A federal judge in Washington upheld the office’s decision in Thaler’s case in 2023, writing that human authorship is a “bedrock requirement of copyright.”
If the most extreme version of that line of reasoning applies to code,2 then all of the code written by AI may very well be uncopyrightable, i.e. acts as if it was in public domain.3 But even in less extreme interpretations, the actual litigation will depend on whether or not the AI did substantive expressive work. And for a straightforward cleanroom overnight implementation, where the AI is doing literally all of the analysis while the user is sleeping, then it is totally possible that the output of the AI itself is a derivative work and carries the corresponding obligations of the input license.
Most open source maintainers are not about to go to court to litigate these license infringement cases — this is, in part, why all of this is still a grey area to begin with.4 But clarification of intent goes a long way. It is much easier to eventually defend copyright in a court of law if you are clear from the beginning about how that code ought to be use. And law is not code. Social weight matters. There is a huge difference between a lawyer going “this is a grey area but it’s probably fine” and “this is a grey area so I wouldn’t risk it.”
With all that in mind, we introduced the Ship of Theseus license to all of our open source codebases. This license aims to plug the AI clean room hole. It is a very simple license, with only two lines:
SHIP OF THESEUS LICENSE v0.1
* Using any AI tool to produce functionally equivalent software — by
referencing this code, its documentation, its behavior, or any
specification, description, or abstraction derived from the
foregoing — creates a derivative work subject to the full terms of
the primary license, regardless of whether the output shares any
literal code with this project.
* Any derivative work must include this license alongside the
primary license.On its own, the Ship of Theseus license does not grant any claims or enforce any limitations. Rather, it makes clear that any AI derived work is exactly that: derived work.

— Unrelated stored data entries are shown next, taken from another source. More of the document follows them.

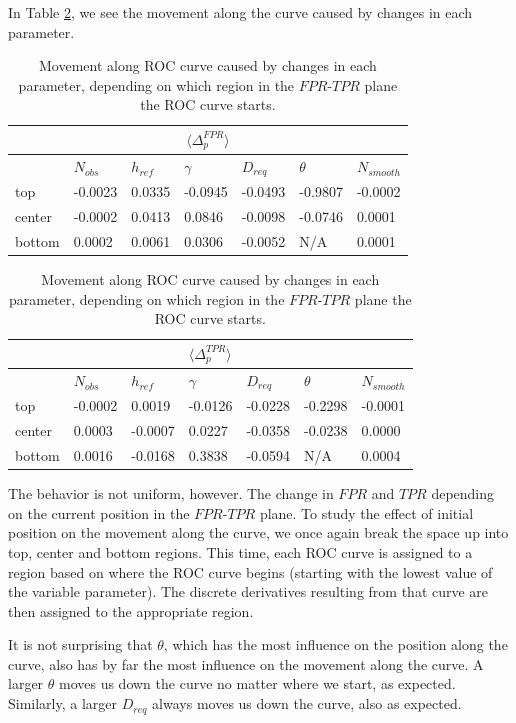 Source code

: In Table \ref{tbl:roc_deltas}, we see the movement along the curve caused by
changes in each parameter.
\begin{table}
\begin{center}
\begin{tabular}{|l|llllll|}
\multicolumn{7}{c}{$\langle \Delta_p^{FPR} \rangle$}\\
\hline
& $N_{obs}$ & $h_{ref}$ &$\gamma$ & $D_{req}$ & $\theta$ & $N_{smooth}$\\\hline
top & -0.0023 & 0.0335 & -0.0945 & -0.0493 & -0.9807 & -0.0002\\
center & -0.0002 & 0.0413 & 0.0846 & -0.0098 & -0.0746 & 0.0001\\
bottom & 0.0002 & 0.0061 & 0.0306 & -0.0052 & N/A & 0.0001\\
\hline
\end{tabular}
\begin{tabular}{|l|llllll|}
\multicolumn{7}{c}{$\langle \Delta_p^{TPR} \rangle$}\\
\hline
& $N_{obs}$ & $h_{ref}$ &$\gamma$ & $D_{req}$ & $\theta$ & $N_{smooth}$\\\hline
top & -0.0002 & 0.0019 & -0.0126 & -0.0228 & -0.2298 & -0.0001\\
center & 0.0003 & -0.0007 & 0.0227 & -0.0358 & -0.0238 & 0.0000\\
bottom & 0.0016 & -0.0168 & 0.3838 & -0.0594 & N/A & 0.0004\\
\hline
\end{tabular}
\end{center}
\caption{\label{tbl:roc_deltas} Movement along ROC curve caused by changes in
  each parameter, depending on which region in the $FPR$-$TPR$ plane the ROC
  curve starts.}
\end{table}
The behavior is not uniform, however. The change in
$FPR$ and $TPR$ depending on the current position in the $FPR$-$TPR$ plane. To
study the effect of initial position on the movement along the curve, we once
again break the space up into top, center and bottom regions. This time, each
ROC curve is assigned to a region based on where the ROC curve begins (starting
with the lowest value of the variable parameter). The discrete derivatives
resulting from that curve are then assigned to the appropriate region.

It is not surprising that $\theta$, which has the most influence on the position
along the curve, also has by far the most influence on the movement along the
curve. A larger $\theta$ moves us down the curve no matter where we start, as
expected. Similarly, a larger $D_{req}$ always moves us down the curve, also as
expected. 

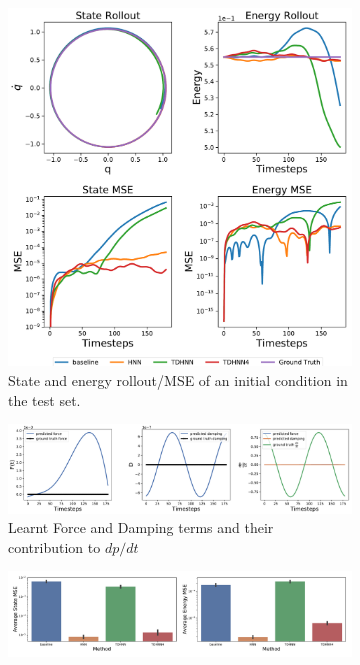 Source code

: \documentclass[twoside]{article}
\begin{document}
\begin{figure}[h!]
\centering
\captionsetup{justification=centering}
	\begin{subfigure}[b]{0.4\textwidth}
		\centering
		\includegraphics[width=\textwidth]{figures/mass_spring_long.pdf}
		\caption{State and energy rollout/MSE of an initial condition in the test set.}
	\end{subfigure}
	\begin{subfigure}[b]{0.48\textwidth}
		\centering
		\includegraphics[width=\textwidth]{figures/dpdt_mass_spring.pdf}
		\caption{Learnt Force and Damping terms and their contribution to $dp/dt$}
	\end{subfigure}
	\begin{subfigure}[b]{0.48\textwidth}
	    \centering
		\includegraphics[width=\textwidth]{figures/mass_spring_errors.pdf}

\end{subfigure}
\end{figure}
\end{document}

We still haven’t fully nailed down whether AI tools themselves, which have almost certainly been trained on all open source material already, can even count as being ‘clean’ in any sense. But I’m not taking any chances. I’d rather have some explicit indication of my legal intent than to throw up my hands and assume any open source licensing is dead.

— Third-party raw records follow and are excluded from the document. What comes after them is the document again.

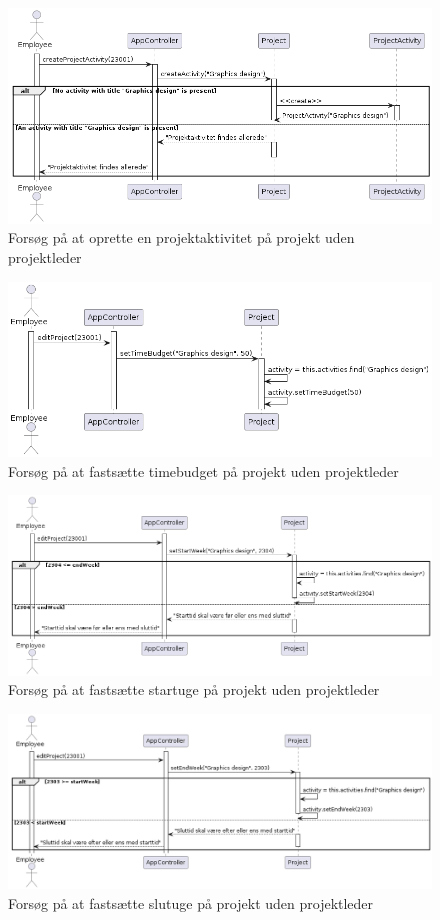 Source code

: \begin{figure}[H]
    \centering
    \caption{Forsøg på at oprette en projektaktivitet på projekt uden projektleder}\label{fig:sequence_create_PA_no_PL_1}
    \includegraphics[width = .75\textwidth]{Diagrams/createActivityNoPLCase1.png}
\end{figure}
\begin{figure}[H]
    \centering
    \caption{Forsøg på at fastsætte timebudget på projekt uden projektleder}\label{fig:sequence_create_PA_no_PL_2}
    \includegraphics[width = .75\textwidth]{Diagrams/createActivityNoPLCase2.png}
\end{figure}
\begin{figure}[H]
    \centering
    \caption{Forsøg på at fastsætte startuge på projekt uden projektleder}\label{fig:sequence_create_PA_no_PL_3}
    \includegraphics[width = .9\textwidth]{Diagrams/createActivityNoPLCase3.png}
\end{figure}
\begin{figure}[H]
    \centering
    \caption{Forsøg på at fastsætte slutuge på projekt uden projektleder}\label{fig:sequence_create_PA_no_PL_4}
    \includegraphics[width = .9\textwidth]{Diagrams/createActivityNoPLCase4.png}
\end{figure}
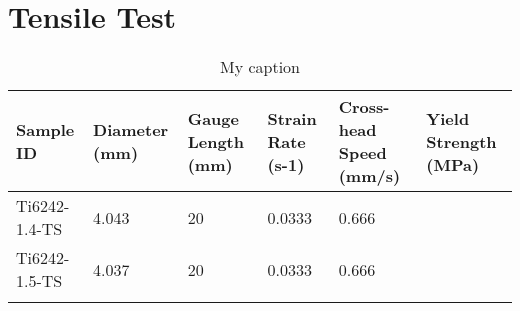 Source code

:\newpage
\renewcommand{\workingDate}{\textsc{2017 $|$ September $|$ 13}}

\section{Tensile Test}

\begin{table}[]
\centering
\caption{My caption}
\label{my-label}
\begin{tabular}{llllll}
\hline
\textbf{Sample ID} & \textbf{Diameter (mm)} & \textbf{Gauge Length (mm)} & \textbf{Strain Rate (s-1)} & \textbf{Cross-head Speed (mm/s)} & \textbf{Yield Strength (MPa)} \\ \hline
Ti6242-1.4-TS      & 4.043                  & 20                         & 0.0333                     & 0.666                            &                               \\
Ti6242-1.5-TS      & 4.037                  & 20                         & 0.0333                     & 0.666                            &                               \\
                   &                        &                            &                            &                                  &                              
\end{tabular}
\end{table} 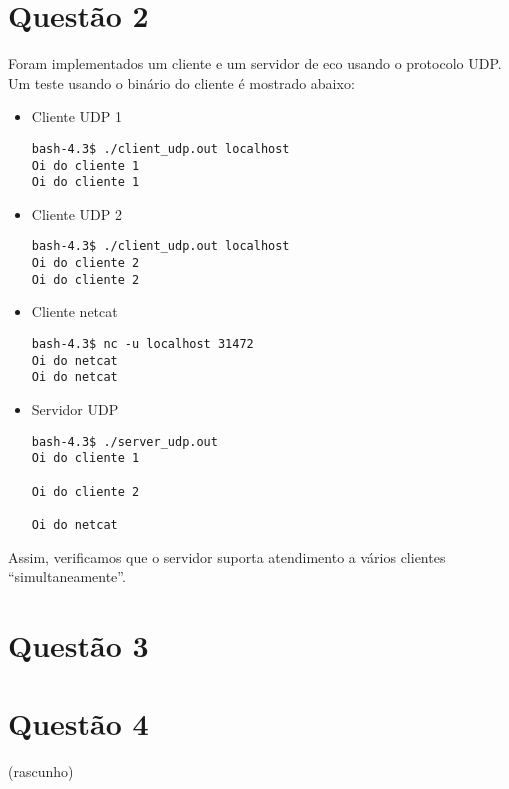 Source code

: \documentclass[a4paper,10pt]{article}
\begin{document}
\section{Questão 2}

Foram implementados um cliente e um servidor de eco usando o protocolo UDP. Um teste usando o binário do cliente é mostrado abaixo:

\begin{itemize}
\item Cliente UDP 1

\begin{lstlisting}
bash-4.3$ ./client_udp.out localhost
Oi do cliente 1
Oi do cliente 1

\end{lstlisting}

\item Cliente UDP 2

\begin{lstlisting}
bash-4.3$ ./client_udp.out localhost
Oi do cliente 2
Oi do cliente 2

\end{lstlisting}

\item Cliente netcat

\begin{lstlisting}
bash-4.3$ nc -u localhost 31472
Oi do netcat   
Oi do netcat

\end{lstlisting}


\item Servidor UDP

\begin{lstlisting}
bash-4.3$ ./server_udp.out
Oi do cliente 1

Oi do cliente 2

Oi do netcat   

\end{lstlisting}
\end{itemize}

Assim, verificamos que o servidor suporta atendimento a vários clientes ``simultaneamente''.

\section{Questão 3}


\section{Questão 4}
(rascunho)
\end{document}
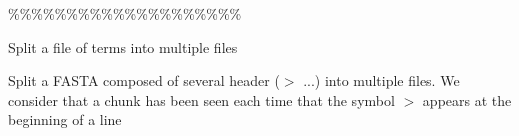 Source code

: \begin{description}
\%\%\%\%\%\%\%\%\%\%\%\%\%\%\%\%\%\%\%\%

Split a file of terms into multiple files

Split a FASTA composed of several header ($>$ ...) into multiple files. We consider that a chunk
has been seen each time that the symbol $>$ appears at the beginning of a line
\end{description}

In order to get clarity, this sort of approach requires wider adoption, so if any of this resonates I strongly encourage other open source maintainers adopt this license or a similar one.

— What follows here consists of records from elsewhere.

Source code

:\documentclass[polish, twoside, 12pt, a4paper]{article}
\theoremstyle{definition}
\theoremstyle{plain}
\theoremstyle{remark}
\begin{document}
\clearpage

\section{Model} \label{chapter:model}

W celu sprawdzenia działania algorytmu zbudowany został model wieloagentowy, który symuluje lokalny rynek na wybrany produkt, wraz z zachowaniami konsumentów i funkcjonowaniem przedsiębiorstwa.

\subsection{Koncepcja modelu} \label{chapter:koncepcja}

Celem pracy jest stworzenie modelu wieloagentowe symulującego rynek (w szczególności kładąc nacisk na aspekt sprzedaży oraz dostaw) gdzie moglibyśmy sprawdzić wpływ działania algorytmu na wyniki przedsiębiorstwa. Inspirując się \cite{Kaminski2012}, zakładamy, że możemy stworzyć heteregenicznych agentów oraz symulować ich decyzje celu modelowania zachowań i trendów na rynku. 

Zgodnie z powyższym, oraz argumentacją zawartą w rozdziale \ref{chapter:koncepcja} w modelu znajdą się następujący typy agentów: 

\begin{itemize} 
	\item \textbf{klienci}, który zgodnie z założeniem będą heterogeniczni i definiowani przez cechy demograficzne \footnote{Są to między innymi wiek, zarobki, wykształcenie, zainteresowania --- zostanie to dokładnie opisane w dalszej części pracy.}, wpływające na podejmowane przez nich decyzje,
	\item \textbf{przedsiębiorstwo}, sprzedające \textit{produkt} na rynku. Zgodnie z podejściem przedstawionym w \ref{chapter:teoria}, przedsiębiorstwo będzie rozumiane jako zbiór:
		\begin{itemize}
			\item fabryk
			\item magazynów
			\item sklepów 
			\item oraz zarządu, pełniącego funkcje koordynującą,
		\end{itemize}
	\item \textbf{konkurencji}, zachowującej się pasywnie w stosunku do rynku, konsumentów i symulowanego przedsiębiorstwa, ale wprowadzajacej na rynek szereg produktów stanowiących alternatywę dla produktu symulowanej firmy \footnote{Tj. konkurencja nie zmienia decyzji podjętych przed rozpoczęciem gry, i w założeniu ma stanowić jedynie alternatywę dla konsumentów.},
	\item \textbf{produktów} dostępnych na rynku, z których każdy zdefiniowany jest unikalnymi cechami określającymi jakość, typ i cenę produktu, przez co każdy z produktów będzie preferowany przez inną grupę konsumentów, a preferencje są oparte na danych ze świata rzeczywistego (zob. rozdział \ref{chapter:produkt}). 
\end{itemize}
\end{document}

Note: after sharing the original Ship of Theseus license around, a friend linked me to Armin Ronacher’s blog from ~1mo prior where he independently came up with a similar analogy. The Ship of Theseus license wasn’t inspired by Ronacher, but the convergent evolution of the name hopefully means that it’s intent is intuitive to understand from the name alone.
Google didn’t allow us to use stack overflow for this reason.
Thaler’s case was one where the human disclaimed any creative role. I assume most code is not going to be exactly like that. But ‘dumb’ overnight rewrites might very well be!
For legal purposes, public domain is a different thing than uncopyrightable, but for downstream users these are basically identical.
Unsurprisingly, I think the closest we got to clarity on these questions was the Google v. Oracle SCOTUS case. That was a bruising legal fight between two tech heavyweights who spent over a decade and tens to hundreds of millions of dollars, before getting into how much was spent on marketing. The core question there was whether Google was violating Oracle’s copyright for doing a (non-AI) cleanroom implementation of Oracle’s API. The end result bypassed the copyright question entirely. SCOTUS deemed Google’s usage of the API as “transformative”, therefore falling within fair use. The federal circuit court ruling that said the APIs were copyrightable is still on the books, but unaddressed by SCOTUS.